[Source texts of formatted documents]

○ ○ ○ ○

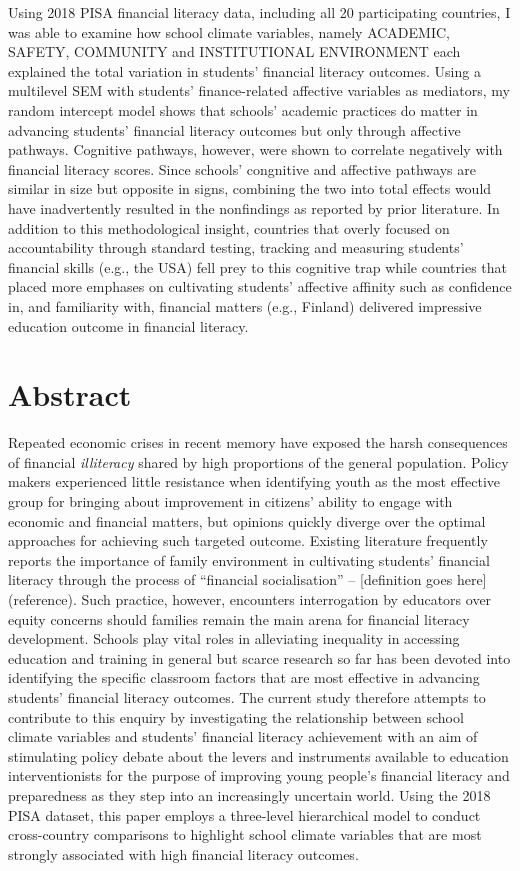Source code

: \documentclass[a4paper,11pt,UKenglish,twoside,openright]{report}\usepackage[]{graphicx}\usepackage[]{color}
\begin{document}
Using 2018 PISA financial literacy data, including all 20 participating countries, I was able to examine how school climate variables, namely ACADEMIC, SAFETY, COMMUNITY and INSTITUTIONAL ENVIRONMENT each explained the total variation in students' financial literacy outcomes. Using a multilevel SEM with students' finance-related affective variables as mediators, my random intercept model shows that schools' academic practices do matter in advancing students' financial literacy outcomes but only through affective pathways. Cognitive pathways, however, were shown to correlate negatively with financial literacy scores. Since schools' congnitive and affective pathways are similar in size but opposite in signs, combining the two into total effects would have inadvertently resulted in the nonfindings as reported by prior literature. In addition to this methodological insight, countries that overly focused on accountability through standard testing, tracking and measuring students' financial skills (e.g., the USA) fell prey to this cognitive trap while countries that placed more emphases on cultivating students' affective affinity such as confidence in, and familiarity with, financial matters (e.g., Finland) delivered impressive education outcome in financial literacy.


\chapter*{Abstract}
\label{Ab.1}

Repeated economic crises in recent memory have exposed the harsh consequences of financial \emph{illiteracy} shared by high proportions of the general population. Policy makers experienced little resistance when identifying youth as the most effective group for bringing about improvement in citizens' ability to engage with economic and financial matters, but opinions quickly diverge over the optimal approaches for achieving such targeted outcome. Existing literature frequently reports the importance of family environment in cultivating students' financial literacy through the process of ``financial socialisation'' -- [definition goes here] (reference). Such practice, however, encounters interrogation by educators over equity concerns should families remain the main arena for financial literacy development. Schools play vital roles in alleviating inequality in accessing education and training in general but scarce research so far has been devoted into identifying the specific classroom factors that are most effective in advancing students' financial literacy outcomes. The current study therefore attempts to contribute to this enquiry by investigating the relationship between school climate variables and students' financial literacy achievement with an aim of stimulating policy debate about the levers and instruments available to education interventionists for the purpose of improving young people's financial literacy and preparedness as they step into an increasingly uncertain world. Using the 2018 PISA dataset, this paper employs a three-level hierarchical model to conduct cross-country comparisons to highlight school climate variables that are most strongly associated with high financial literacy outcomes.
\end{document}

○ ○ ○ ○

Required action —
Return every line shown above without changing a word, and skip the pictures.

The completed task —
Source code

: \documentclass[a4paper,11pt,UKenglish,twoside,openright]{report}\usepackage[]{graphicx}\usepackage[]{color}
\begin{document}
Using 2018 PISA financial literacy data, including all 20 participating countries, I was able to examine how school climate variables, namely ACADEMIC, SAFETY, COMMUNITY and INSTITUTIONAL ENVIRONMENT each explained the total variation in students' financial literacy outcomes. Using a multilevel SEM with students' finance-related affective variables as mediators, my random intercept model shows that schools' academic practices do matter in advancing students' financial literacy outcomes but only through affective pathways. Cognitive pathways, however, were shown to correlate negatively with financial literacy scores. Since schools' congnitive and affective pathways are similar in size but opposite in signs, combining the two into total effects would have inadvertently resulted in the nonfindings as reported by prior literature. In addition to this methodological insight, countries that overly focused on accountability through standard testing, tracking and measuring students' financial skills (e.g., the USA) fell prey to this cognitive trap while countries that placed more emphases on cultivating students' affective affinity such as confidence in, and familiarity with, financial matters (e.g., Finland) delivered impressive education outcome in financial literacy.


\chapter*{Abstract}
\label{Ab.1}

Repeated economic crises in recent memory have exposed the harsh consequences of financial \emph{illiteracy} shared by high proportions of the general population. Policy makers experienced little resistance when identifying youth as the most effective group for bringing about improvement in citizens' ability to engage with economic and financial matters, but opinions quickly diverge over the optimal approaches for achieving such targeted outcome. Existing literature frequently reports the importance of family environment in cultivating students' financial literacy through the process of ``financial socialisation'' -- [definition goes here] (reference). Such practice, however, encounters interrogation by educators over equity concerns should families remain the main arena for financial literacy development. Schools play vital roles in alleviating inequality in accessing education and training in general but scarce research so far has been devoted into identifying the specific classroom factors that are most effective in advancing students' financial literacy outcomes. The current study therefore attempts to contribute to this enquiry by investigating the relationship between school climate variables and students' financial literacy achievement with an aim of stimulating policy debate about the levers and instruments available to education interventionists for the purpose of improving young people's financial literacy and preparedness as they step into an increasingly uncertain world. Using the 2018 PISA dataset, this paper employs a three-level hierarchical model to conduct cross-country comparisons to highlight school climate variables that are most strongly associated with high financial literacy outcomes.
\end{document}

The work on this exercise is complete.